First person to complete the "Explorers' Extreme Trifecta" (female)
Who
Vanessa O'Brien
What
/ first
Where
United States ()
When

The first woman to reach extremes on land, sea and air is Vanessa O'Brien (UK/USA), who summitted Mount Everest (the highest point on Earth) on 19 May 2012, dived to the Challenger Deep (the deepest point on Earth) on 12 June 2020, and ventured to space (crossing the 100-km-high Kármán Line) as part of the Blue Origin NS-22 mission on 4 August 2022.


O'Brien completed the trio of extreme journeys in 10 years 77 days.

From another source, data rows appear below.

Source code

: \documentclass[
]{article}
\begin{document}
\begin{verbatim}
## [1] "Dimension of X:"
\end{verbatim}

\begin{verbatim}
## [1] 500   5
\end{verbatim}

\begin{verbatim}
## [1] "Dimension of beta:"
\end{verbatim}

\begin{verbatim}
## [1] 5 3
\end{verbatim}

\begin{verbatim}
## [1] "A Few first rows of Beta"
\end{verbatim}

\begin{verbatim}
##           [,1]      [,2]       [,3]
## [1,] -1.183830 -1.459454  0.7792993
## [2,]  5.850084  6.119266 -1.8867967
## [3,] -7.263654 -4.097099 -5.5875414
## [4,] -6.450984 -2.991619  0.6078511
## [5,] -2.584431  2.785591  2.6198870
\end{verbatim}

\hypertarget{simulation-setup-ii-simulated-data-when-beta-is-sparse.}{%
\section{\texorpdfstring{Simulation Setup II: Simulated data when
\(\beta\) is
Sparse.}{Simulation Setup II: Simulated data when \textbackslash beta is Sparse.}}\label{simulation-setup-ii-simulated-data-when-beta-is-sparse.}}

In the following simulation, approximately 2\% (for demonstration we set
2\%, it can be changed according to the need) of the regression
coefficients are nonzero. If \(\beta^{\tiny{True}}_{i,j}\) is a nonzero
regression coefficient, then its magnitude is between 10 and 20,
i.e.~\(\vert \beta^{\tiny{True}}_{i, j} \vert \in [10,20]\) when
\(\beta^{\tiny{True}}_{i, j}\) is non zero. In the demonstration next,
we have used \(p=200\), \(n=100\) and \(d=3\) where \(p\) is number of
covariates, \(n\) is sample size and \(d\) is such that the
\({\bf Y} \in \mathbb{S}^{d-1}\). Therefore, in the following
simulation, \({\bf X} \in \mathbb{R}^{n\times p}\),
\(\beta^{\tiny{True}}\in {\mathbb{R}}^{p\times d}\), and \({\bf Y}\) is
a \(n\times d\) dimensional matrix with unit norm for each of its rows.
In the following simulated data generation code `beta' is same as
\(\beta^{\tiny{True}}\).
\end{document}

Situated in the Himalayas between Nepal and Tibet, China, Mount Everest is the highest point on Earth, rising to 8,848.8 m (29,031 ft) above sea level. The Challenger Deep is located 10,934 m (35,872 ft) below sea level at the bottom of the Mariana Trench in the Pacific Ocean, south-west of Guam. The Kármán Line is generally accepted as the starting point of space, 100 km (62 mi) above Earth's surface.

The first person to complete the Explorers' Extreme Trifecta was Victor Vescovo (USA) on 4 June 2022; Vescovo piloted O'Brien to the Challenger Deep in his two-person deep-sea submersible, Limiting Factor.

O'Brien joined the crew of Blue Origin mission NS-22 (its sixth flight carrying human passengers), along with Coby Cotton, Mário Ferreira, Clint Kelly III, Sara Sabry and Steve Young. Taking off from Texas, USA, at 13:56 UTC in a New Shepard rocket, the crew capsule reached an apogee of 351,585 ft (107 km) above mean sea level. The total flight lasted just over 10 minutes.